During his stay in the Tandjung Priok prisoner of war camp in Java, Peach kept meticulous records of the cases of burning feet in men who presented to him between November 1942 – March 1943. This data was carefully concealed from his captors and survived to return home with him in late 1945. He immediately resumed his civilian surgical career and attained his Part 1 Fellowship of the Royal College of Surgeons in the early summer of 1946. He did not publish his “Burning Feet” study. When interviewed as part of our oral history enquiry over 64 years after compiling his study, he produced a bundle of original medical notes that he had recorded. It was extraordinary for such detailed records to have survived, given that record keeping of any kind was strictly forbidden under the Japanese regime, frequently at risk of execution. The existence of this set of records serves as a reminder of the hardships these men faced, and provides a unique new research source into the intriguing POW problem of burning feet.

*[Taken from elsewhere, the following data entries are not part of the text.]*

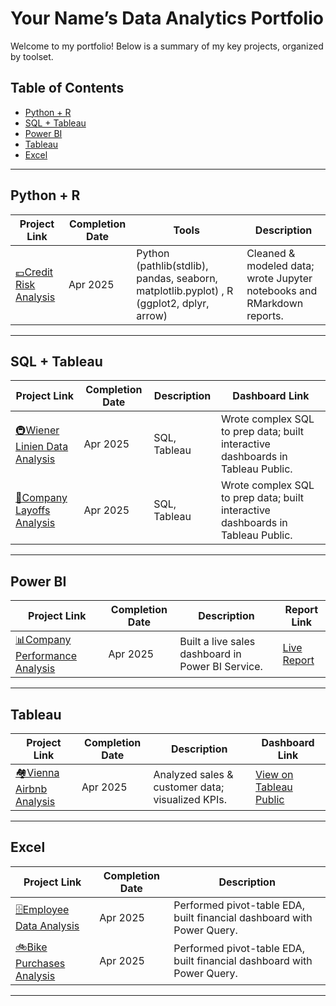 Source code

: # Your Name’s Data Analytics Portfolio

Welcome to my portfolio! Below is a summary of my key projects, organized by toolset.

## Table of Contents

- [Python + R](#python--r-projects)
- [SQL + Tableau](#sql--tableau-projects)  
- [Power BI](#power-bi-projects)  
- [Tableau](#tableau-projects) 
- [Excel](#excel-projects)   

---

## Python + R

| Project Link                 | Completion Date | Tools               | Description                                             |
|------------------------------|-----------------|---------------------|---------------------------------------------------------|
| [💶Credit Risk Analysis](link-to-repo) | Apr 2025        | Python (pathlib(stdlib), pandas, seaborn, matplotlib.pyplot) , R (ggplot2, dplyr, arrow) | Cleaned & modeled data; wrote Jupyter notebooks and RMarkdown reports. |
---

## SQL + Tableau

| Project Link | Completion Date | Description                                      | Dashboard Link            |
|--------------|-----------------|--------------------------------------------------|---------------------------|
| [🚇Wiener Linien Data Analysis](link-to-repo) | Apr 2025        | SQL, Tableau     | Wrote complex SQL to prep data; built interactive dashboards in Tableau Public. | [View on Tableau Public](…) |
| [💼Company Layoffs Analysis](link-to-repo) | Apr 2025        | SQL, Tableau     | Wrote complex SQL to prep data; built interactive dashboards in Tableau Public. | [View on Tableau Public](…) |
---

## Power BI

| Project Link                 | Completion Date | Description | Report Link |
|------------------------------|-----------------|------------------------------------------------------|-----------------------|
| [📊Company Performance Analysis](link-to-repo) | Apr 2025 | Built a live sales dashboard in Power BI Service.| [Live Report](…) |
--- 


## Tableau

| Project Link | Completion Date | Description                                      | Dashboard Link            |
|--------------|-----------------|--------------------------------------------------|---------------------------|
| [🏘️Vienna Airbnb Analysis](link-to-repo)      | Apr 2025        | Analyzed sales & customer data; visualized KPIs. | [View on Tableau Public](…) |
---

## Excel

| Project Link        | Completion Date | Description                                                      |
|---------------------|-----------------|------------------------------------------------------------------|
| [🗄️Employee Data Analysis](link-to-repo) | Apr 2025        | Performed pivot-table EDA, built financial dashboard with Power Query. |
| [🚲Bike Purchases Analysis](link-to-repo) | Apr 2025        | Performed pivot-table EDA, built financial dashboard with Power Query. |


---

Lt Peach compiled data on 54 prisoners (all male) presenting to him with burning feet, and detailed clinical information was recorded onto typed proformata [Figure 1], which were then hidden. The mean age was 28 years (range 20-47), and mean duration of symptoms 12 weeks (range 2 – 56). [Table 1] shows the neurological findings in the group of patients, as well as accompanying tropical infections. As in other reports, the pain was described as aching, burning, or shooting. All these men were on an inadequate diet, but 20 (38%) were not even on a full ration (standard Japanese procedure was that if a POW could not work, their rations were cut).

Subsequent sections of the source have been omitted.